The last two years, when the Titans played in Division II, they faced Kettering Alter. They went against the Knights in a semifinal last season and in the championship game in 2016. In 2015, they were beaten by Versailles 49-46 in the Division III state championship game.
This year, O-G’s assignment is to take on five-time state champion Columbus Africentric in a Division III semifinal at 8 p.m. Thursday. Africentric’s first state championship was 11 years ago in 2007.
“They’re one of the most accomplished programs down there,” Ottawa-Glandorf coach Troy Yant said on Monday.
Africentric is young with a freshman, three sophomores and a junior in its starting lineup. It also is tall, with starters who are 6-2, 6-1 and 6-0.
Jordan Horston, a 6-1 junior, leads Africentric (25-3) in scoring (17.2) and rebounding (5.8). Alexia Smith, a 5-9 sophomore, scores 13.6 points a game. Mailyah Johnson, a 6-foot freshman, averages 8.6 points a game.
“We’re not quite as experienced as we’ve been in the past but it is a hungry group of young ladies,” Africentric coach William McKinney said.
Ottawa-Glandorf (25-2) starts 5-9 senior Kadie Hempfling (14.4 points, 9.5 rebounds), 5-5 Ashley Schroeder (9.1), 5-5 Erin Kaufman (8.1), 5-11 Paige Sutter (4.7) and 5-8 Carri Johnson (3.8). Brianne Schimmoeller (5.3), Kelsey Erford (3.0) and Kasey Ellerbrock (5.0) are the first players off the bench.
“We’ve played a lot of teams that have had a lot of height. We have one girl who is 5-11, and our next-tallest is 5-9 and our third-tallest is 5-8. We’ve got to work around that,” Yant said. “We do some unique things to try to neutralize the height advantage some teams have.

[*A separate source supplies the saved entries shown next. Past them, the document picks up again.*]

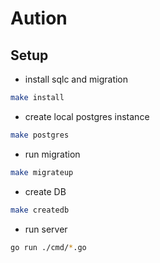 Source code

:# Aution

## Setup

- install sqlc and migration

```bash
make install
```

- create local postgres instance

```bash
make postgres
```

- run migration

```bash
make migrateup
```

- create DB

```bash
make createdb
```

- run server

```bash
go run ./cmd/*.go
```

But there are some things, when you get to this level, like height and athleticism that are hard to take away.
“The message to the girls in the next three days is that we’re just going to have to work extremely hard to neutralize the height advantage they do have inside,” he said.
Yant pointed to a 51-36 win over Miami Trace as an important moment in O-G reaching its fourth consecutive state tournament. At the time, Miami Trace was ranked No. 7 in Division II and had a 13-1 record.
“We lost quite a bit – two starters and a contributor off last year’s team, and they were not just one-year starters, they were three-year starters. Coming into the season we didn’t put any burden on the girls. We just said try to win the Western Buckeye League. If we could win the league we thought that would put us in a nice position to get to the district and get into a regional match-up against somebody.”
Asked what his pre-game talk might be to a team in its fourth consecutive trip to the state tournament, Yant said, “I don’t really know what that pre-game talk will look like.
“I guess the conversation will be, ‘We’ve been down here for four years and we’ve always played, I think, our best basketball at state. We’ve run into some buzzsaws with Kettering Alter. The first time we were there against Versailles maybe we weren’t ready for it. Now the message is you have to take advantage of the opportunities,” he said.